Le gouvernement bangladais a dit, il y a quelques mois, que les opérations de relogement se feront sur la base du volontariat, ou que des candidats à ce nouvel exil pourraient être tirés au sort. " Ce ne sera pas un camp de concentration ", s'est défendu devant l'agence de presse Reuters H. T.  Imam, conseiller de la première ministre bangladaise, Sheikh -Hasina. Il a cependant précisé que les réfugiés seraient soumis à un certain nombre de " restrictions ", laissant entendre que, précisément, les Rohingya seraient virtuellement prisonniers.
Le Haut-Commissariat des Nations unies pour les réfugiés a récemment fait passer un message assez clair : " Nous insistons sur le fait que tout plan de relogement impliquant les réfugiés doit se faire à la condition que ces derniers l'aient approuvé. "
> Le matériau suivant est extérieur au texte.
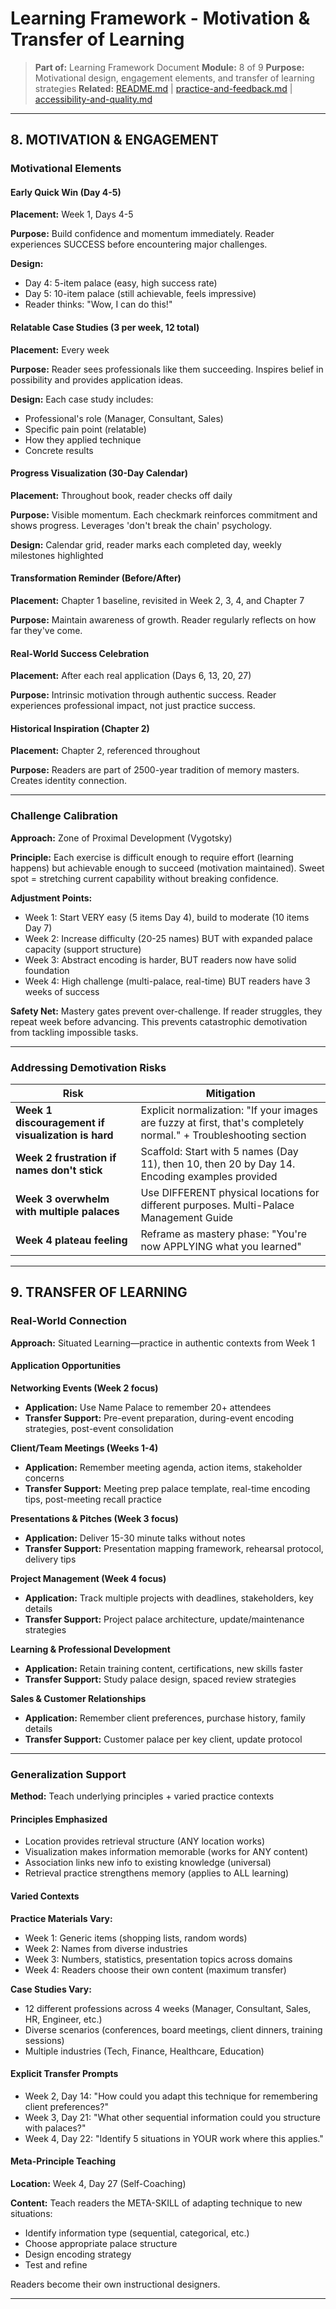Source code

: # Learning Framework - Motivation & Transfer of Learning

> **Part of:** Learning Framework Document
> **Module:** 8 of 9
> **Purpose:** Motivational design, engagement elements, and transfer of learning strategies
> **Related:** [README.md](./README.md) | [practice-and-feedback.md](./practice-and-feedback.md) | [accessibility-and-quality.md](./accessibility-and-quality.md)

---

## 8. MOTIVATION & ENGAGEMENT

### Motivational Elements

#### Early Quick Win (Day 4-5)

**Placement:** Week 1, Days 4-5

**Purpose:** Build confidence and momentum immediately. Reader experiences SUCCESS before encountering major challenges.

**Design:**
- Day 4: 5-item palace (easy, high success rate)
- Day 5: 10-item palace (still achievable, feels impressive)
- Reader thinks: "Wow, I can do this!"

#### Relatable Case Studies (3 per week, 12 total)

**Placement:** Every week

**Purpose:** Reader sees professionals like them succeeding. Inspires belief in possibility and provides application ideas.

**Design:** Each case study includes:
- Professional's role (Manager, Consultant, Sales)
- Specific pain point (relatable)
- How they applied technique
- Concrete results

#### Progress Visualization (30-Day Calendar)

**Placement:** Throughout book, reader checks off daily

**Purpose:** Visible momentum. Each checkmark reinforces commitment and shows progress. Leverages 'don't break the chain' psychology.

**Design:** Calendar grid, reader marks each completed day, weekly milestones highlighted

#### Transformation Reminder (Before/After)

**Placement:** Chapter 1 baseline, revisited in Week 2, 3, 4, and Chapter 7

**Purpose:** Maintain awareness of growth. Reader regularly reflects on how far they've come.

#### Real-World Success Celebration

**Placement:** After each real application (Days 6, 13, 20, 27)

**Purpose:** Intrinsic motivation through authentic success. Reader experiences professional impact, not just practice success.

#### Historical Inspiration (Chapter 2)

**Placement:** Chapter 2, referenced throughout

**Purpose:** Readers are part of 2500-year tradition of memory masters. Creates identity connection.

---

### Challenge Calibration

**Approach:** Zone of Proximal Development (Vygotsky)

**Principle:** Each exercise is difficult enough to require effort (learning happens) but achievable enough to succeed (motivation maintained). Sweet spot = stretching current capability without breaking confidence.

**Adjustment Points:**
- Week 1: Start VERY easy (5 items Day 4), build to moderate (10 items Day 7)
- Week 2: Increase difficulty (20-25 names) BUT with expanded palace capacity (support structure)
- Week 3: Abstract encoding is harder, BUT readers now have solid foundation
- Week 4: High challenge (multi-palace, real-time) BUT readers have 3 weeks of success

**Safety Net:** Mastery gates prevent over-challenge. If reader struggles, they repeat week before advancing. This prevents catastrophic demotivation from tackling impossible tasks.

---

### Addressing Demotivation Risks

| Risk | Mitigation |
|------|------------|
| **Week 1 discouragement if visualization is hard** | Explicit normalization: "If your images are fuzzy at first, that's completely normal." + Troubleshooting section |
| **Week 2 frustration if names don't stick** | Scaffold: Start with 5 names (Day 11), then 10, then 20 by Day 14. Encoding examples provided |
| **Week 3 overwhelm with multiple palaces** | Use DIFFERENT physical locations for different purposes. Multi-Palace Management Guide |
| **Week 4 plateau feeling** | Reframe as mastery phase: "You're now APPLYING what you learned" |

---

## 9. TRANSFER OF LEARNING

### Real-World Connection

**Approach:** Situated Learning—practice in authentic contexts from Week 1

#### Application Opportunities

**Networking Events (Week 2 focus)**
- **Application:** Use Name Palace to remember 20+ attendees
- **Transfer Support:** Pre-event preparation, during-event encoding strategies, post-event consolidation

**Client/Team Meetings (Weeks 1-4)**
- **Application:** Remember meeting agenda, action items, stakeholder concerns
- **Transfer Support:** Meeting prep palace template, real-time encoding tips, post-meeting recall practice

**Presentations & Pitches (Week 3 focus)**
- **Application:** Deliver 15-30 minute talks without notes
- **Transfer Support:** Presentation mapping framework, rehearsal protocol, delivery tips

**Project Management (Week 4 focus)**
- **Application:** Track multiple projects with deadlines, stakeholders, key details
- **Transfer Support:** Project palace architecture, update/maintenance strategies

**Learning & Professional Development**
- **Application:** Retain training content, certifications, new skills faster
- **Transfer Support:** Study palace design, spaced review strategies

**Sales & Customer Relationships**
- **Application:** Remember client preferences, purchase history, family details
- **Transfer Support:** Customer palace per key client, update protocol

---

### Generalization Support

**Method:** Teach underlying principles + varied practice contexts

#### Principles Emphasized

- Location provides retrieval structure (ANY location works)
- Visualization makes information memorable (works for ANY content)
- Association links new info to existing knowledge (universal)
- Retrieval practice strengthens memory (applies to ALL learning)

#### Varied Contexts

**Practice Materials Vary:**
- Week 1: Generic items (shopping lists, random words)
- Week 2: Names from diverse industries
- Week 3: Numbers, statistics, presentation topics across domains
- Week 4: Readers choose their own content (maximum transfer)

**Case Studies Vary:**
- 12 different professions across 4 weeks (Manager, Consultant, Sales, HR, Engineer, etc.)
- Diverse scenarios (conferences, board meetings, client dinners, training sessions)
- Multiple industries (Tech, Finance, Healthcare, Education)

#### Explicit Transfer Prompts

- Week 2, Day 14: "How could you adapt this technique for remembering client preferences?"
- Week 3, Day 21: "What other sequential information could you structure with palaces?"
- Week 4, Day 22: "Identify 5 situations in YOUR work where this applies."

#### Meta-Principle Teaching

**Location:** Week 4, Day 27 (Self-Coaching)

**Content:** Teach readers the META-SKILL of adapting technique to new situations:
- Identify information type (sequential, categorical, etc.)
- Choose appropriate palace structure
- Design encoding strategy
- Test and refine

Readers become their own instructional designers.

---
La situation des centaines de milliers de réfugiés rohingya au Bangladesh – dont 700 000  arrivés depuis le terrible épisode de répression de l'été 2017 – est devenue si problématique que le gouvernement de Dacca cherche à décongestionner les camps. Celui de -Kutupalong-Balukhali, situé près de la ville de Cox's Bazar, sur la langue de terre qui court le long de la rivière Naf séparant Birmanie et Bangladesh, est désormais considéré comme le plus grand camp de réfugiés au monde.
" Les uns sur les autres "Le directeur pour les réfugiés d'HRW, Bill Frelick, a mis en garde, lundi à Bangkok, qu'avec " tous ces gens vivant les uns sur les autres, et compte tenu du fait que cela va durer des jours et des jours, toutes les conditions sont réunies pour la propagation de maladies contagieuses, de dysfonctionnements sociaux et de violences conjugales ".
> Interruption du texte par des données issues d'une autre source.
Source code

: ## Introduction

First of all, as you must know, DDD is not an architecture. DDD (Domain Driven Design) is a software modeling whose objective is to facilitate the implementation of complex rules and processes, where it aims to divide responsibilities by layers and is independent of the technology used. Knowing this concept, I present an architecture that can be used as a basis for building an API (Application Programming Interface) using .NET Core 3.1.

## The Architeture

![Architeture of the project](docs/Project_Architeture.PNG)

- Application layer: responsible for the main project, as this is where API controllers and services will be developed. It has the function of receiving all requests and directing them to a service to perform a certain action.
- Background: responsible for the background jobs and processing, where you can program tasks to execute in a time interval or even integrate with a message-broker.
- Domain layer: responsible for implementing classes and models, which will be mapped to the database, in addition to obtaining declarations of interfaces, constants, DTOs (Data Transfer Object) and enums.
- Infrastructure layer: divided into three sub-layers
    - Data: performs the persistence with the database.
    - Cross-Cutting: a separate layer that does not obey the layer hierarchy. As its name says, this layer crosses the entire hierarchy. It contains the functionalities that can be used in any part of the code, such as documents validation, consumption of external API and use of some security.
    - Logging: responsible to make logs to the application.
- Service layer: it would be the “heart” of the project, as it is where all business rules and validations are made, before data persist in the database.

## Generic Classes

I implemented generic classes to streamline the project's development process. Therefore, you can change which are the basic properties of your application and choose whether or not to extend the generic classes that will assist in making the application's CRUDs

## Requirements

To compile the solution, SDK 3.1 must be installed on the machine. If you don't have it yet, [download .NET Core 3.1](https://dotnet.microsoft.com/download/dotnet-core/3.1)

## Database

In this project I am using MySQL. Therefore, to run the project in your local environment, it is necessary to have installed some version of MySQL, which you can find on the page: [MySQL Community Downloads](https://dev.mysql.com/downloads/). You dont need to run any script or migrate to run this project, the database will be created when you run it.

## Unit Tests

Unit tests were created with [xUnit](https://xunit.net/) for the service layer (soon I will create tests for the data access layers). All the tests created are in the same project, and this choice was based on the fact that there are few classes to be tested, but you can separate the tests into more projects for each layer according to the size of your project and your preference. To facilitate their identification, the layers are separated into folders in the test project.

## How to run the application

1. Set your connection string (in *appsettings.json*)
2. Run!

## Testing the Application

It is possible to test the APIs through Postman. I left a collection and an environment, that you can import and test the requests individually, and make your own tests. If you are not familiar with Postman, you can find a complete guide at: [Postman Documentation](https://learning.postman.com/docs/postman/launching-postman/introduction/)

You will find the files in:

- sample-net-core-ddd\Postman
L'espace moyen dont disposent les réfugiés dans les camps du Bangladesh est évalué à 10,7  mètres carrés par personne, alors que l'espace considéré comme vivable est de 45  mètres carrés, soulignent les ONG et les agences de l'ONU. Ces conditions de vie peuvent effectivement faire craindre des explosions de violence : Radio Free Asia (RFA) rapporte que 22  personnes ont été tuées dans les camps depuis un an. " Avec 4 000 policiers seulement, les autorités ne peuvent assurer la sécurité des camps situés dans les sous-districts d'Ukhia et de Teknaf ", là où sont installés la majorité des camps, a précisé RFA. " C'est vraiment très difficile de maintenir l'ordre dans une population d'un million de personnes sans emploi ", a remarqué un inspecteur de police.
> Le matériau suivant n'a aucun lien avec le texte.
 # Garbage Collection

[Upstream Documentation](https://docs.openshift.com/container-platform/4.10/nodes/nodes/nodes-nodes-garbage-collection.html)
Les pluies de la mousson font craindre que les précaires constructions des réfugiés, bâties à leur arrivée sur des collines naguère boisées, pourraient s'effondrer en raison des glissements de terrain. Pour l'instant, la catastrophe a été évitée, même si rien ne garantit que de tels désastres ne se produiront pas dans les prochaines semaines.
Les Rohingya ne veulent pas rentrer en Birmanie, qu'ils ont quittée sous la menace des soldats, laissant derrière eux leurs villages incendiés, et où la plupart d'entre eux se voient refuser la citoyenneté. Le gouvernement du Myanmar, de son côté, souligne qu'il lui faut s'assurer qu'aucun " terroriste " de la guérilla de l'Armée du salut des Rohingya de l'Arakan (ARSA), dont les attaques contre les forces de sécurité avaient initialement provoqué la répression, ne puisse s'infiltrer dans le flot des rapatriés. Les opérations de " vérification d'identité " devraient durer des mois.